2.1.1 Ontstaansgeschiedenis

Het Noordhollands Duinreservaat is een voorbeeld van een uniek Nederlands duinlandschap, zoals dat in de loop der eeuwen ontstaan is als gevolg van een samenloop van geologische, geomorfologische en klimatologische

omstandigheden en menselijk handelen. Belangrijk in het ontstaan van het huidige landschap van het Noordhollands Duinreservaat is de ligging van het zogenaamde Oer-IJ. Dit zeegat vormde circa 5000 jaar geleden een uitgestrekt getijdengebied, waarvan de randen in de loop van de tijd steeds meer bewoond raakten. Toen het Oer-IJ zich sloot lag het ter hoogte van Castricum. Dit was omstreeks het begin van onze jaartelling. Ongeveer 700 jaar voor het begin van onze jaartelling lag de kustlijn een stuk westelijker dan nu. Omstreeks die tijd vond er een omslag plaats van

kustaangroei naar kustafslag. Het zand werd afgeslagen en werd vervolgens als jonge, hoge duinen landinwaarts afgezet door zee en wind. Door de wind werden deze zogenaamde ‘lopende’ duinen voortdurend in noordoostelijke richting verplaatst

In het huidige landschap wordt onderscheid gemaakt tussen de Oude Duinen, gevormd tot aan het begin van onze jaartelling, en de Jonge Duinen, ontstaan vanaf de vroege middeleeuwen. De Jonge Duinen zijn het meest zichtbaar in het huidige landschap. De hoogste duinruggen reiken tot meer dan veertig meter boven de zeespiegel. De Jonge Duinen liggen deels op de Oude Duinen. Door de sterke winden verplaatsen deze duinen zich continu. Tijdens stormen kan de duinvoet wegslaan en open zand ontstaan, waar de wind vrij spel op heeft. Hier ontstaan kerven die (in het kalkrijke gebied) kunnen uitgroeien tot hoefijzervormige duinen, de (micro)paraboolduinen.

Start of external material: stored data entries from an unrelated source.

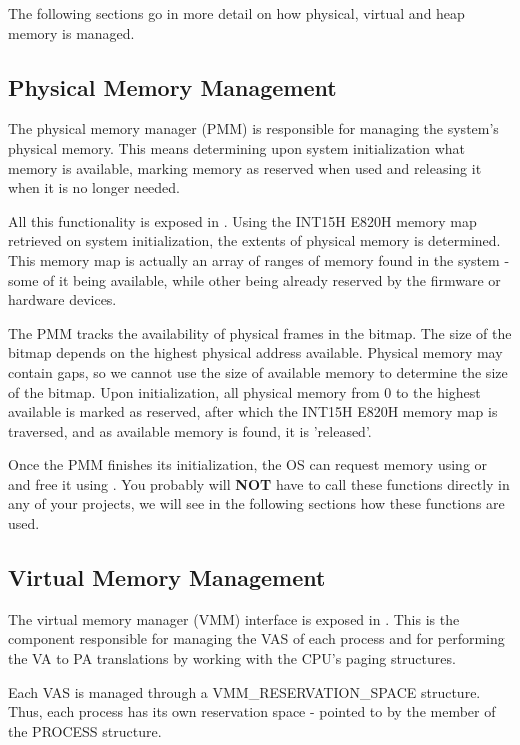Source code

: \begin{appendices}
The following sections go in more detail on how physical, virtual and heap memory is managed.

\subsection{Physical Memory Management}

The physical memory manager (PMM) is responsible for managing the system's physical memory. This
means determining upon system initialization what memory is available, marking memory as reserved
when used and releasing it when it is no longer needed.

All this functionality is exposed in . Using the INT15H E820H memory map retrieved on
system initialization, the extents of physical memory is determined. This memory map is actually an
array of ranges of memory found in the system - some of it being available, while other being already
reserved by the firmware or hardware devices.

The PMM tracks the availability of physical frames in the  bitmap.
The size of the bitmap depends on the highest physical address available. Physical memory may 
contain gaps, so we cannot use the size of available memory to determine the size of the bitmap.
Upon initialization, all physical memory from 0 to the highest available is marked as reserved, after
which the INT15H E820H memory map is traversed, and as available memory is found, it is 'released'.

Once the PMM finishes its initialization, the OS can request memory using  or
 and free it using . You probably will \textbf{NOT}
have to call these functions directly in any of your projects, we will see in the following sections
how these functions are used.

\subsection{Virtual Memory Management}
\label{sect:VMM}

The virtual memory manager (VMM) interface is exposed in . This is the component
responsible for managing the VAS of each process and for performing the VA to PA translations by
working with the CPU's paging structures.

Each VAS is managed through a VMM\_RESERVATION\_SPACE structure. Thus, each process has its own
reservation space - pointed to by the  member of the PROCESS structure.


\end{appendices}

Onder gunstige omstandigheden kunnen deze duinen zich afsnoeren van de buitenste duinenrij en met een snelheid van enkele meters per jaar landinwaarts ‘wandelen’. Verder van de kust neemt de massa en hoogte van de duinen toe omdat kleine

paraboolduinen harder ‘lopen’ dan de grotere. De kleintjes halen de grotere in waardoor deze duinen in periode van veel dynamiek steeds meer in massa toenemen.

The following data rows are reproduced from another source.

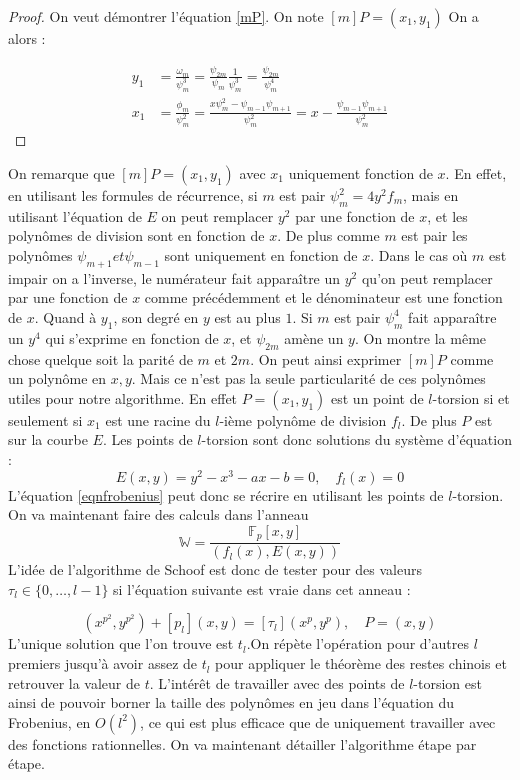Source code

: \documentclass[12pt]{article}
\begin{document}
\begin{proof}
On veut démontrer l'équation \ref{mP}. 
\newline
On note $[m]P = (x_1, y_1)$ 
On a alors : 

\begin{align*}
y_1 &= \frac{\omega_m}{\psi^3_m} = \frac{\psi_{2m}}{\psi_m} \frac{1}{\psi_m^3} = \frac{\psi_{2m}}{\psi_m^4} \\
x_1 &= \frac{\phi_m}{\psi^2_m} =  \frac{x \psi^2_m - \psi_{m-1}\psi_{m+1}}{\psi_m^2} = x - \frac{\psi_{m-1}\psi_{m+1}}{\psi_m^2}	
\end{align*}




\end{proof}
On remarque que $[m]P = (x_1, y_1)$ avec $x_1$ uniquement fonction de $x$. En effet, en utilisant les formules de récurrence, si $m$ est pair $\psi_m^2 = 4y^2f_m$, mais en utilisant l'équation de $E$ on peut remplacer $y^2$ par une fonction de $x$, et les polynômes de division sont en fonction de $x$. De plus comme $m$ est pair les polynômes $\psi_{m+1} et \psi_{m-1}$ sont uniquement en fonction de $x$. Dans le cas où $m$ est impair on a l'inverse, le numérateur fait apparaître un $y^2$ qu'on peut remplacer par une fonction de $x$ comme précédemment et le dénominateur est une fonction de $x$. Quand à $y_1$, son degré en $y$ est au plus $1$. Si $m$ est pair $\psi_m^4$ fait apparaître un $y^4$ qui s'exprime en fonction de $x$, et $\psi_{2m}$ amène un $y$. On montre la même chose quelque soit la parité de $m$ et $2m$.
On peut ainsi exprimer $[m]P$ comme un polynôme en $x,y$. Mais ce n'est pas la seule particularité de ces polynômes utiles pour notre algorithme. En effet $P = (x_1, y_1)$ est un point de $l$-torsion si et seulement si $x_1$ est une racine du $l$-ième polynôme de division $f_l$. De plus $P$ est sur la courbe $E$. Les points de $l$-torsion sont donc solutions du système d'équation : 
\begin{equation}
E(x,y) = y^2 - x^3 - ax - b = 0, \quad f_l(x) = 0
\end{equation}
L'équation \ref{eqnfrobenius} peut donc se récrire en utilisant les points de $l$-torsion. On va maintenant faire des calculs dans l'anneau
$$\mathbb{W}= \frac{\mathbb{F}_p[x,y]}{(f_l(x), E(x,y))}$$
L'idée de l'algorithme de Schoof est donc de tester pour des valeurs $\tau_l \in \lbrace 0, \ldots, l-1 \rbrace$ si l'équation suivante est vraie dans cet anneau :

\begin{equation}
(x^{p^2}, y^{p^2}) + [p_l](x,y) = [\tau_l](x^{p}, y^{p}),  \quad P=(x,y)
\end{equation}
L'unique solution que l'on trouve est $t_l$.On répète l'opération pour d'autres $l$ premiers jusqu'à avoir assez de $t_l$ pour appliquer le théorème des restes chinois et retrouver la valeur de $t$. L'intérêt de travailler avec des points de $l$-torsion est ainsi de pouvoir borner la taille des polynômes en jeu dans l'équation du Frobenius, en $O(l^2)$, ce qui est plus efficace que de uniquement travailler avec des fonctions rationnelles.
\newline
\medskip
On va maintenant détailler l'algorithme étape par étape. 
\end{document}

De meest kenmerkende habitattypen van het Noordhollands Duinreservaat zijn allen ontstaan en worden in stand gehouden door een hoge mate van zanddynamiek. Deze dynamiek is het gevolg van de huidige klimatologische omstandigheden, het gevolg hiervan is een stijgende zeespiegel die al enige eeuwen lang zorgt voor een afslagkust. Het zand dat vrijkomt in een dergelijke zandig kustsysteem is de bron van een dynamisch landschap met alle bijbehorende natuurwaarden. Dit natuurlijke proces wordt al sinds de 19de eeuw bestreden door verschillende vormen van

kustbeheer en vastleggingsbeheer. In de 19e en het begin van de 20e eeuw zijn alle grote mobiele duinen beplant met helm en naaldbos om ze vast te leggen. In 1920 werden de laatste wandelende duinen bij Schoorl gefixeerd. Het duingebied Wimmenum neemt hierin een bijzondere plek in. Het is nooit bebost geraakt en is een mooi voorbeeld van hoe kaal en open Jonge Duinen horen te zijn. Uniek in dit Natura 2000 gebied is de duinopbouw tussen Heemskerk en Bakkum. Hier ontbreken door de ligging van het Oer-IJ de Oude duinen en de bekende mengvormen van Oude en Jonge duinen, zoals die in andere duingebieden wel te vinden zijn. De ligging van het Oer-IJ is de reden voor een afwijkend duinlandschap. Hier zijn de grootste paraboolduinen en bijbehorende valleibogen ontstaan en ontbreekt de bekende oost-west kalk- en leeftijdsgradiënt volledig.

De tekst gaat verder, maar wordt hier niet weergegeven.